You've taken several images of a particular field, in order to record the transit of an exoplanet in front of a star (resulting in a temporary decrease in its brightness). Some kind of model, parametrized by $\theta$, describes the time series of the resulting flux. Before we get to measure a number of counts, however, each image is affected by time-specific variables, e.g. related to changing weather. To account for these, you've also measured 10 other stars in the same field in every exposure. The assumption is that the average intrinsic flux of these stars should be constant in time, so that they can be used to correct for photometric variations, putting the multiple measurements of the target star on the same scale.

Draw the PGM and write down the corresponding probability expressions for this problem.

Thanks to Anja von der Linden for inspiring (and then correcting) the above problem.

Bonus numerical exercise: Galaxy cluster center offsets

You've measured the centers of a sample of galaxy clusters in two ways: by choosing a brightest cluster galaxy (BCG) and by finding the centroid of each cluster's X-ray emission.
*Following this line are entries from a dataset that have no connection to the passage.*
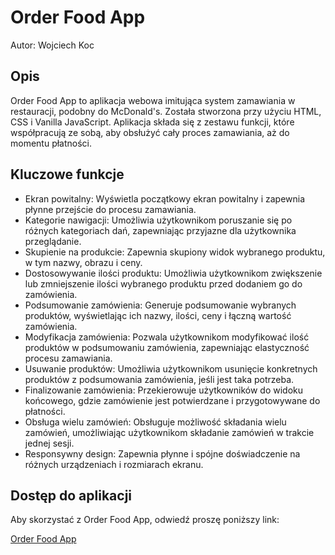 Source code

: # Order Food App

Autor: Wojciech Koc

## Opis

Order Food App to aplikacja webowa imitująca system zamawiania w restauracji, podobny do McDonald's. Została stworzona przy użyciu HTML, CSS i Vanilla JavaScript. Aplikacja składa się z zestawu funkcji, które współpracują ze sobą, aby obsłużyć cały proces zamawiania, aż do momentu płatności.

## Kluczowe funkcje

- Ekran powitalny: Wyświetla początkowy ekran powitalny i zapewnia płynne przejście do procesu zamawiania.
- Kategorie nawigacji: Umożliwia użytkownikom poruszanie się po różnych kategoriach dań, zapewniając przyjazne dla użytkownika przeglądanie.
- Skupienie na produkcie: Zapewnia skupiony widok wybranego produktu, w tym nazwy, obrazu i ceny.
- Dostosowywanie ilości produktu: Umożliwia użytkownikom zwiększenie lub zmniejszenie ilości wybranego produktu przed dodaniem go do zamówienia.
- Podsumowanie zamówienia: Generuje podsumowanie wybranych produktów, wyświetlając ich nazwy, ilości, ceny i łączną wartość zamówienia.
- Modyfikacja zamówienia: Pozwala użytkownikom modyfikować ilość produktów w podsumowaniu zamówienia, zapewniając elastyczność procesu zamawiania.
- Usuwanie produktów: Umożliwia użytkownikom usunięcie konkretnych produktów z podsumowania zamówienia, jeśli jest taka potrzeba.
- Finalizowanie zamówienia: Przekierowuje użytkowników do widoku końcowego, gdzie zamówienie jest potwierdzane i przygotowywane do płatności.
- Obsługa wielu zamówień: Obsługuje możliwość składania wielu zamówień, umożliwiając użytkownikom składanie zamówień w trakcie jednej sesji.
- Responsywny design: Zapewnia płynne i spójne doświadczenie na różnych urządzeniach i rozmiarach ekranu.

## Dostęp do aplikacji

Aby skorzystać z Order Food App, odwiedź proszę poniższy link:

[Order Food App](https://kreatywnapasja.pl/projekty/wsb/order-food-app/)
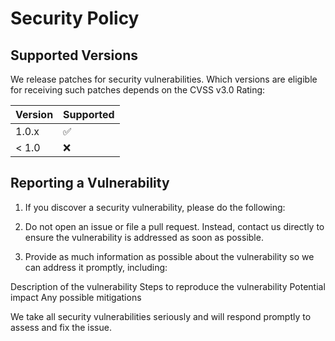 # Security Policy

## Supported Versions

We release patches for security vulnerabilities. Which versions are eligible for receiving such patches depends on the CVSS v3.0 Rating:

| Version | Supported          |
| ------- | ------------------ |
| 1.0.x   | :white_check_mark: |
| < 1.0   | :x:                |

## Reporting a Vulnerability

1. If you discover a security vulnerability, please do the following:

2. Do not open an issue or file a pull request. Instead, contact us directly to ensure the vulnerability is addressed as soon as possible.

3. Provide as much information as possible about the vulnerability so we can address it promptly, including:

  Description of the vulnerability
  Steps to reproduce the vulnerability
  Potential impact
  Any possible mitigations
  
We take all security vulnerabilities seriously and will respond promptly to assess and fix the issue.
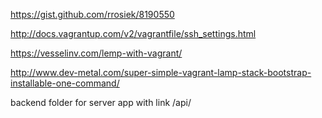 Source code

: https://gist.github.com/rrosiek/8190550

http://docs.vagrantup.com/v2/vagrantfile/ssh_settings.html

https://vesselinv.com/lemp-with-vagrant/

http://www.dev-metal.com/super-simple-vagrant-lamp-stack-bootstrap-installable-one-command/


backend folder for server app with link /api/
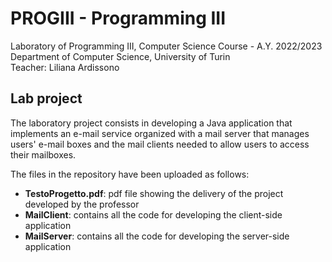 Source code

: # PROGIII - Programming III
Laboratory of Programming III, Computer Science Course - A.Y. 2022/2023  
Department of Computer Science, University of Turin  
Teacher: Liliana Ardissono

## Lab project
The laboratory project consists in developing a Java application that implements an e-mail service organized with a mail server that manages users' e-mail boxes and the mail clients needed to allow users to access their mailboxes.

The files in the repository have been uploaded as follows:
* **TestoProgetto.pdf**: pdf file showing the delivery of the project developed by the professor
* **MailClient**: contains all the code for developing the client-side application
* **MailServer**: contains all the code for developing the server-side application
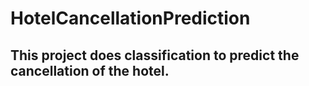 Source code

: # HotelCancellationPrediction
## This project does classification to predict the cancellation of the hotel.
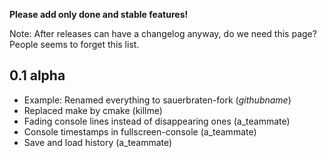 **Please add only done and stable features!**

Note: After releases can have a changelog anyway, do we need this page? People seems to forget this list.

## 0.1 alpha

* Example: Renamed everything to sauerbraten-fork (_githubname_)
* Replaced make by cmake (killme) 
* Fading console lines instead of disappearing ones (a_teammate)
* Console timestamps in fullscreen-console (a_teammate)
* Save and load history (a_teammate)
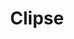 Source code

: ---
title: "Clipse"
summary: "American hip hop duo formed in 1992 in Virginia Beach, Virginia. Members are the brothers and"
image: "clipse.jpg"
apple_music_artist_url: "https://music.apple.com/gb/artist/clipse/627567"
--- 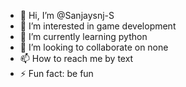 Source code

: - 👋 Hi, I’m @Sanjaysnj-S
- 👀 I’m interested in game development
- 🌱 I’m currently learning python
- 💞️ I’m looking to collaborate on none
- 📫 How to reach me by text
- ⚡ Fun fact: be fun

<!---
Sanjaysnj-S/Sanjaysnj-S is a ✨ special ✨ repository because its `README.md` (this file) appears on your GitHub profile.
You can click the Preview link to take a look at your changes.
--->
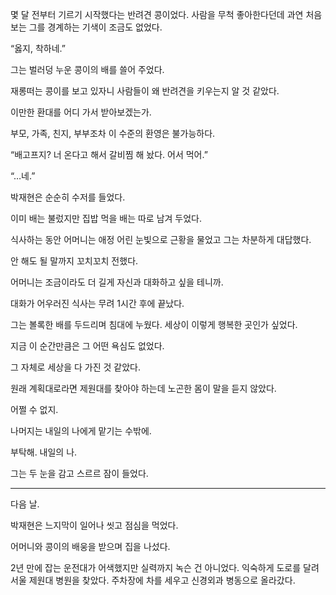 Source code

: 몇 달 전부터 기르기 시작했다는 반려견 콩이었다. 사람을 무척 좋아한다던데 과연 처음 보는 그를 경계하는 기색이 조금도 없었다.

“옳지, 착하네.”

그는 벌러덩 누운 콩이의 배를 쓸어 주었다.

재롱떠는 콩이를 보고 있자니 사람들이 왜 반려견을 키우는지 알 것 같았다.

이만한 환대를 어디 가서 받아보겠는가.

부모, 가족, 친지, 부부조차 이 수준의 환영은 불가능하다.

“배고프지? 너 온다고 해서 갈비찜 해 놨다. 어서 먹어.”

“…네.”

박재현은 순순히 수저를 들었다.

이미 배는 불렀지만 집밥 먹을 배는 따로 남겨 두었다.

식사하는 동안 어머니는 애정 어린 눈빛으로 근황을 물었고 그는 차분하게 대답했다.

안 해도 될 말까지 꼬치꼬치 전했다.

어머니는 조금이라도 더 길게 자신과 대화하고 싶을 테니까.

대화가 어우러진 식사는 무려 1시간 후에 끝났다.

그는 볼록한 배를 두드리며 침대에 누웠다. 세상이 이렇게 행복한 곳인가 싶었다.

지금 이 순간만큼은 그 어떤 욕심도 없었다.

그 자체로 세상을 다 가진 것 같았다.

원래 계획대로라면 제원대를 찾아야 하는데 노곤한 몸이 말을 듣지 않았다.

어쩔 수 없지.

나머지는 내일의 나에게 맡기는 수밖에.

부탁해. 내일의 나.

그는 두 눈을 감고 스르르 잠이 들었다.

* * *

다음 날.

박재현은 느지막이 일어나 씻고 점심을 먹었다.

어머니와 콩이의 배웅을 받으며 집을 나섰다.

2년 만에 잡는 운전대가 어색했지만 실력까지 녹슨 건 아니었다. 익숙하게 도로를 달려 서울 제원대 병원을 찾았다. 주차장에 차를 세우고 신경외과 병동으로 올라갔다. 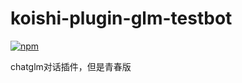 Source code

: # koishi-plugin-glm-testbot

[![npm](https://img.shields.io/npm/v/koishi-plugin-glm-testbot?style=flat-square)](https://www.npmjs.com/package/koishi-plugin-glm-testbot)

chatglm对话插件，但是青春版
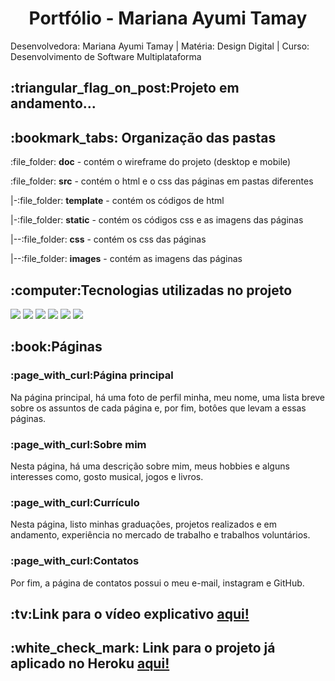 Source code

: <h1 align="center">Portfólio - Mariana Ayumi Tamay</h1>
Desenvolvedora: Mariana Ayumi Tamay |
Matéria: Design Digital |
Curso: Desenvolvimento de Software Multiplataforma
<h2>:triangular_flag_on_post:Projeto em andamento...</h2>
<h2>:bookmark_tabs: Organização das pastas</h2>
  <p>:file_folder: <strong>doc</strong> - contém o wireframe do projeto (desktop e mobile)</p>
  <p>:file_folder: <strong>src</strong> - contém o html e o css das páginas em pastas diferentes</p>
  <p>|-:file_folder: <strong>template</strong> - contém os códigos de html</p>
  <p>|-:file_folder: <strong>static</strong> - contém os códigos css e as imagens das páginas</p>
  <p>|--:file_folder: <strong>css</strong> - contém os css das páginas</p>
  <p>|--:file_folder: <strong>images</strong> - contém as imagens das páginas</p>
 <h2>:computer:Tecnologias utilizadas no projeto</h2>
  <p>
    <img src="https://img.shields.io/badge/Figma-F24E1E?style=for-the-badge&logo=figma&logoColor=white"/>
    <img src="https://img.shields.io/badge/HTML5-E34F26?style=for-the-badge&logo=html5&logoColor=white"/>
    <img src="https://img.shields.io/badge/CSS3-1572B6?style=for-the-badge&logo=css3&logoColor=white"/>
    <img src="https://img.shields.io/badge/Python-3776AB?style=for-the-badge&logo=python&logoColor=white"/>
    <img src="https://img.shields.io/badge/Flask-000000?style=for-the-badge&logo=flask&logoColor=white"/>
    <img src="https://img.shields.io/badge/Bootstrap-563D7C?style=for-the-badge&logo=bootstrap&logoColor=white"/>
  </p>
<h2>:book:Páginas</h2>
<h3>:page_with_curl:Página principal</h3>
  Na página principal, há uma foto de perfil minha, meu nome, uma lista breve sobre os assuntos de cada página e, por fim, botôes que levam a essas páginas.
<h3>:page_with_curl:Sobre mim</h3>
  Nesta página, há uma descrição sobre mim, meus hobbies e alguns interesses como, gosto musical, jogos e livros.
<h3>:page_with_curl:Currículo</h3>
  Nesta página, listo minhas graduações, projetos realizados e em andamento, experiência no mercado de trabalho e trabalhos voluntários.
<h3>:page_with_curl:Contatos</h3>
  Por fim, a página de contatos possui o meu e-mail, instagram e GitHub.
  <h2>:tv:Link para o vídeo explicativo <a href="https://youtu.be/HH7YbFWif0U">aqui!</a></h2>
  <h2>:white_check_mark: Link para o projeto já aplicado no Heroku <a href="https://tamay-portfolio.herokuapp.com/">aqui!</a></h2>
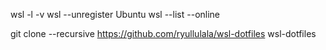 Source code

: wsl -l -v
wsl --unregister Ubuntu
wsl --list --online

git clone --recursive https://github.com/ryullulala/wsl-dotfiles wsl-dotfiles
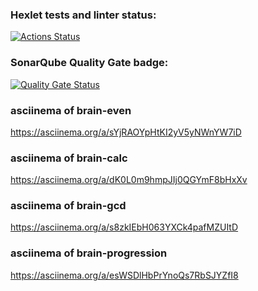 ### Hexlet tests and linter status:
[![Actions Status](https://github.com/AnastasyKip/qa-auto-engineer-javascript-project-44/actions/workflows/hexlet-check.yml/badge.svg)](https://github.com/AnastasyKip/qa-auto-engineer-javascript-project-44/actions)

### SonarQube Quality Gate badge: 
[![Quality Gate Status](https://sonarcloud.io/api/project_badges/measure?project=AnastasyKip_qa-auto-engineer-javascript-project-44&metric=alert_status)](https://sonarcloud.io/summary/new_code?id=AnastasyKip_qa-auto-engineer-javascript-project-44)

### asciinema of brain-even
https://asciinema.org/a/sYjRAOYpHtKI2yV5yNWnYW7iD

### asciinema of brain-calc
https://asciinema.org/a/dK0L0m9hmpJIj0QGYmF8bHxXv

### asciinema of brain-gcd
https://asciinema.org/a/s8zkIEbH063YXCk4pafMZUItD

### asciinema of brain-progression
https://asciinema.org/a/esWSDlHbPrYnoQs7RbSJYZfI8


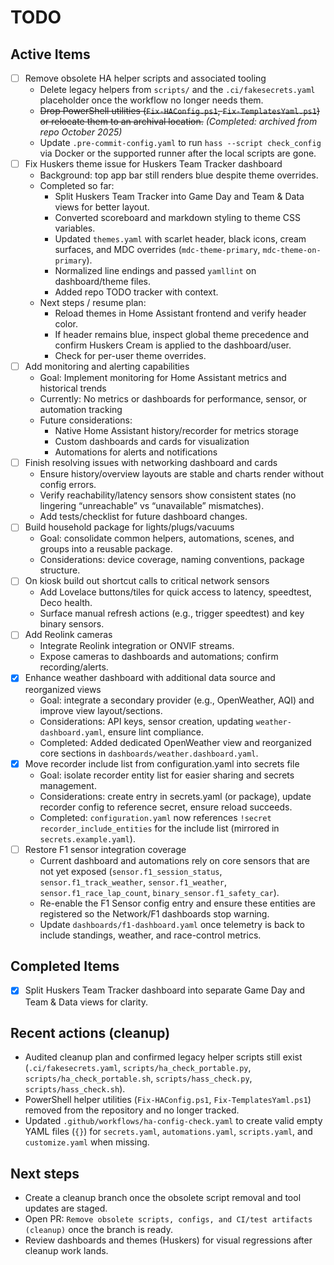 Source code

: # TODO

## Active Items
- [ ] Remove obsolete HA helper scripts and associated tooling
  - Delete legacy helpers from `scripts/` and the `.ci/fakesecrets.yaml` placeholder once the workflow no longer needs them.
  - ~~Drop PowerShell utilities (`Fix-HAConfig.ps1`, `Fix-TemplatesYaml.ps1`) or relocate them to an archival location.~~ _(Completed: archived from repo October 2025)_
  - Update `.pre-commit-config.yaml` to run `hass --script check_config` via Docker or the supported runner after the local scripts are gone.
- [ ] Fix Huskers theme issue for Huskers Team Tracker dashboard
  - Background: top app bar still renders blue despite theme overrides.
  - Completed so far:
    - Split Huskers Team Tracker into Game Day and Team & Data views for better layout.
    - Converted scoreboard and markdown styling to theme CSS variables.
    - Updated `themes.yaml` with scarlet header, black icons, cream surfaces, and MDC overrides (`mdc-theme-primary`, `mdc-theme-on-primary`).
    - Normalized line endings and passed `yamllint` on dashboard/theme files.
    - Added repo TODO tracker with context.
  - Next steps / resume plan:
    - Reload themes in Home Assistant frontend and verify header color.
    - If header remains blue, inspect global theme precedence and confirm Huskers Cream is applied to the dashboard/user.
    - Check for per-user theme overrides.
- [ ] Add monitoring and alerting capabilities
  - Goal: Implement monitoring for Home Assistant metrics and historical trends
  - Currently: No metrics or dashboards for performance, sensor, or automation tracking
  - Future considerations:
    - Native Home Assistant history/recorder for metrics storage
    - Custom dashboards and cards for visualization
    - Automations for alerts and notifications
- [ ] Finish resolving issues with networking dashboard and cards
  - Ensure history/overview layouts are stable and charts render without config errors.
  - Verify reachability/latency sensors show consistent states (no lingering “unreachable” vs “unavailable” mismatches).
  - Add tests/checklist for future dashboard changes.
- [ ] Build household package for lights/plugs/vacuums
  - Goal: consolidate common helpers, automations, scenes, and groups into a reusable package.
  - Considerations: device coverage, naming conventions, package structure.
- [ ] On kiosk build out shortcut calls to critical network sensors
  - Add Lovelace buttons/tiles for quick access to latency, speedtest, Deco health.
  - Surface manual refresh actions (e.g., trigger speedtest) and key binary sensors.
- [ ] Add Reolink cameras
  - Integrate Reolink integration or ONVIF streams.
  - Expose cameras to dashboards and automations; confirm recording/alerts.
- [x] Enhance weather dashboard with additional data source and reorganized views
  - Goal: integrate a secondary provider (e.g., OpenWeather, AQI) and improve view layout/sections.
  - Considerations: API keys, sensor creation, updating `weather-dashboard.yaml`, ensure lint compliance.
  - Completed: Added dedicated OpenWeather view and reorganized core sections in `dashboards/weather.dashboard.yaml`.
- [x] Move recorder include list from configuration.yaml into secrets file
  - Goal: isolate recorder entity list for easier sharing and secrets management.
  - Considerations: create entry in secrets.yaml (or package), update recorder config to reference secret, ensure reload succeeds.
  - Completed: `configuration.yaml` now references `!secret recorder_include_entities` for the include list (mirrored in `secrets.example.yaml`).
- [ ] Restore F1 sensor integration coverage
  - Current dashboard and automations rely on core sensors that are not yet exposed (`sensor.f1_session_status`, `sensor.f1_track_weather`, `sensor.f1_weather`, `sensor.f1_race_lap_count`, `binary_sensor.f1_safety_car`).
  - Re-enable the F1 Sensor config entry and ensure these entities are registered so the Network/F1 dashboards stop warning.
  - Update `dashboards/f1-dashboard.yaml` once telemetry is back to include standings, weather, and race-control metrics.

## Completed Items
- [x] Split Huskers Team Tracker dashboard into separate Game Day and Team & Data views for clarity.

## Recent actions (cleanup)
- Audited cleanup plan and confirmed legacy helper scripts still exist (`.ci/fakesecrets.yaml`, `scripts/ha_check_portable.py`, `scripts/ha_check_portable.sh`, `scripts/hass_check.py`, `scripts/hass_check.sh`).
- PowerShell helper utilities (`Fix-HAConfig.ps1`, `Fix-TemplatesYaml.ps1`) removed from the repository and no longer tracked.
- Updated `.github/workflows/ha-config-check.yaml` to create valid empty YAML files (`{}`) for `secrets.yaml`, `automations.yaml`, `scripts.yaml`, and `customize.yaml` when missing.

## Next steps
- Create a cleanup branch once the obsolete script removal and tool updates are staged.
- Open PR: `Remove obsolete scripts, configs, and CI/test artifacts (cleanup)` once the branch is ready.
- Review dashboards and themes (Huskers) for visual regressions after cleanup work lands.

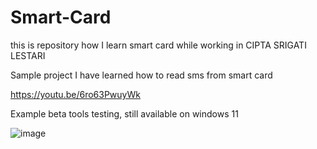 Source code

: # Smart-Card

this is repository how I learn smart card while working in CIPTA SRIGATI LESTARI

Sample project I have learned how to read sms from smart card

https://youtu.be/6ro63PwuyWk 

Example beta tools testing, still available on windows 11

![image](https://user-images.githubusercontent.com/18004033/224919151-fc602e2d-c9aa-460f-bbdc-f3e4478b0777.png)



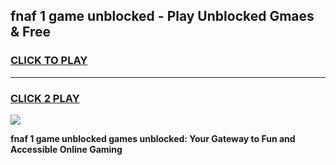 
## fnaf 1 game unblocked - Play Unblocked Gmaes & Free
<h3>
<a href="https://premium.freeplayer.one?title=fnaf_1_game_unblocked&ref=19F">CLICK TO PLAY</a></h3>
<hr>

<h3>
<a href="https://premium.freeplayer.one?title=fnaf_1_game_unblocked&ref=19F">CLICK 2 PLAY</a>
  
</h3>

<a href="https://premium.freeplayer.one?title=fnaf_1_game_unblocked&ref=19F/"><img src="https://clearcache.store/games.png"></a>


**fnaf 1 game unblocked games unblocked: Your Gateway to Fun and Accessible Online Gaming**
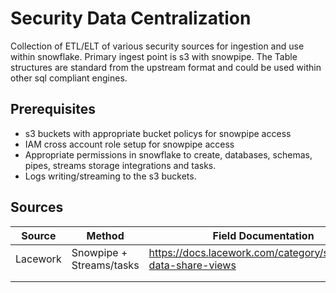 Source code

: # Security Data Centralization
Collection of ETL/ELT of various security sources for ingestion and use within snowflake. Primary ingest point is s3 with snowpipe.   The Table structures are standard from the upstream format and could be used within other sql compliant engines.   

## Prerequisites

-   s3 buckets with appropriate bucket policys for snowpipe access
-   IAM cross account role setup for snowpipe access
-   Appropriate permissions in snowflake to create, databases, schemas, pipes, streams storage integrations and tasks. 
-   Logs writing/streaming to the s3 buckets. 

## Sources

| Source  | Method   | Field Documentation  |
|---|---|---|
| Lacework  | Snowpipe + Streams/tasks  | https://docs.lacework.com/category/snowflake-data-share-views  |
|   |   |   |
|   |   |   |
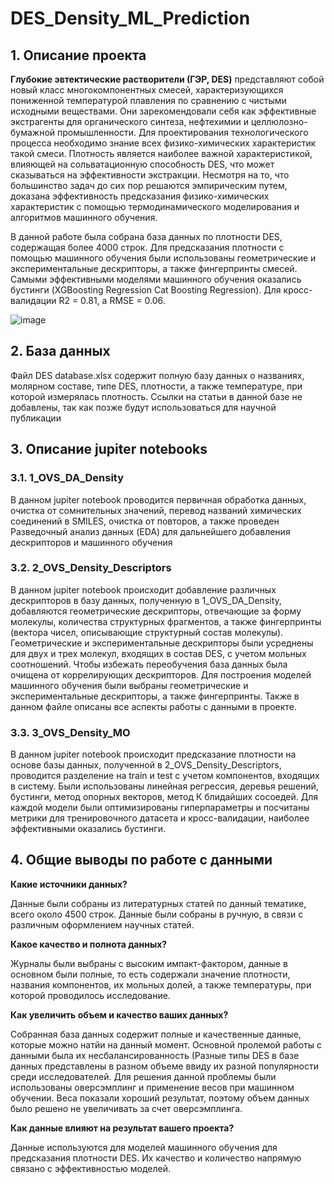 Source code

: # DES_Density_ML_Prediction
## 1. Описание проекта
**Глубокие эвтектические растворители (ГЭР, DES)** представляют собой новый класс многокомпонентных смесей, характеризующихся пониженной температурой плавления по сравнению с чистыми исходными веществами. Они зарекомендовали себя как эффективные экстрагенты для органического синтеза, нефтехимии и целлюлозно-бумажной промышленности. Для проектирования технологического процесса необходимо знание всех физико-химических характеристик такой смеси. Плотность является наиболее важной характеристикой, влияющей на сольватационную способность DES, что может сказываться на эффективности экстракции. 
Несмотря на то, что большинство задач до сих пор решаются эмпирическим путем, доказана эффективность предсказания физико-химических характеристик с помощью термодинамического моделирования и алгоритмов машинного обучения.

В данной работе была собрана база данных по плотности DES, содержащая более 4000 строк. Для предсказания плотности с помощью машинного обучения были использованы геометрические и экспериментальные дескрипторы, а также фингерпринты смесей. Самыми эффективными моделями машинного обучения оказались бустинги (XGBoosting Regression
Cat Boosting Regression). Для кросс-валидации R2 = 0.81, a RMSE = 0.06.

![image](https://user-images.githubusercontent.com/101416592/212757015-c112dba0-a9a2-4f4f-9a5a-aa2a6c479b2b.png)

## 2. База данных
Файл DES database.xlsx содержит полную базу данных о названиях, молярном составе, типе DES, плотности, а также температуре, при которой измерялась плотность. Ссылки на статьи в данной базе не добавлены, так как позже будут использоваться для научной публикации

## 3. Описание jupiter notebooks
### 3.1. 1_OVS_DA_Density
В данном jupiter notebook проводится первичная обработка данных, очистка от сомнительных значений, перевод названий химических соединений в SMILES, очистка от повторов, а также проведен Разведочный анализ данных (EDA) для дальнейшего добавления дескрипторов и машинного обучения

### 3.2. 2_OVS_Density_Descriptors
В данном jupiter notebook происходит добавление различных дескрипторов в базу данных, полученную в 1_OVS_DA_Density, добавляются геометрические дескрипторы, отвечающие за форму молекулы, количества структурных фрагментов, а также фингерпринты (вектора чисел, описывающие структурный состав молекулы). Геометрические и экспериментальные дескрипторы были усреднены для двух и трех молекул, входящих  в состав DES, с учетом мольных соотношений. Чтобы избежать переобучения база данных была очищена от коррелирующих дескрипторов. Для построения моделей машинного обучения были выбраны геометрические и экспериментальные дескрипторы, а также фингерпринты. Также в данном файле описаны все аспекты работы с данными в проекте.

### 3.3. 3_OVS_Density_MO
В данном jupiter notebook происходит предсказание плотности на основе базы данных, полученной в 2_OVS_Density_Descriptors, проводится разделение на train и test с учетом компонентов, входящих в систему. Были использованы линейная регрессия, деревья решений, бустинги, метод опорных векторов, метод К блидайших сосоедей. Для каждой модели были оптимизированы гиперпараметры и посчитаны метрики для тренировочного датасета и кросс-валидации, наиболее эффективными оказались бустинги.


## 4. Общие выводы по работе с данными
**Какие источники данных?**

Данные были собраны из литературных статей по данный тематике, всего около 4500 строк. Данные были собраны в ручную, в связи с различным оформлением научных статей.

**Какое качество и полнота данных?**

Журналы были выбраны с высоким импакт-фактором, данные в основном были полные, то есть содержали значение плотности, названия компонентов, их мольных долей, а также температуры, при которой проводилось исследование.

**Как увеличить объем и качество ваших данных?**

Собранная база данных содержит полные и качественные данные, которые можно натйи на данный момент. Основной пролемой работы с данными была их несбалансированность (Разные типы DES в базе данных представлены в разном объеме ввиду их разной популярности среди исследователей. Для решения данной проблемы были использованы оверсэмплинг и применение весов при машинном обучении. Веса показали хороший результат, поэтому объем данных было решено не увеличивать за счет оверсэмплинга.
 
**Как данные влияют на результат вашего проекта?**

Данные используются для моделей машинного обучения для предсказания плотности DES. Их качество и количество напрямую связано с эффективностью моделей.

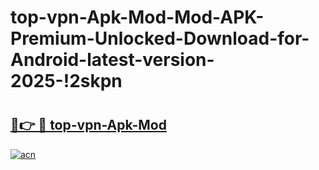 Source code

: # top-vpn-Apk-Mod-Mod-APK-Premium-Unlocked-Download-for-Android-latest-version-2025-!2skpn

# <h2><a href="https://m5a42s.esa.edu.pl?title=top-vpn-Apk-Mod&ref=2skpn">🔗👉 🔴 top-vpn-Apk-Mod</a></h2>

[![acn](https://github.com/user-attachments/assets/0f9c940e-d8b0-45ae-aac7-cd30a18b3e1c)](https://m5a42s.esa.edu.pl?title=top-vpn-Apk-Mod&ref=2skpn)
The difference between the two should say something about the fidelity of the BCG selection method, among other things. The BCG positions are determined essentially perfectly, but the X-ray centroids come with a Gaussian statistical uncertainty of typically $\sim30$ kpc (standard deviation) in both the $x$ and $y$ directions.

The underlying model is assumed to be that the BCG and true X-ray centroid coincide perfectly in a fraction $f$ of clusters. In the remaining clusters, the true X-ray centroid and BCG are displaced according to a 2D Gaussian whose width in either direction is $\sigma$.

1. Draw the PGM and write down the corresponding probability expressions for this problem.
2. Simulate some data sets and visualize them, e.g. as a histogram of the offset distances.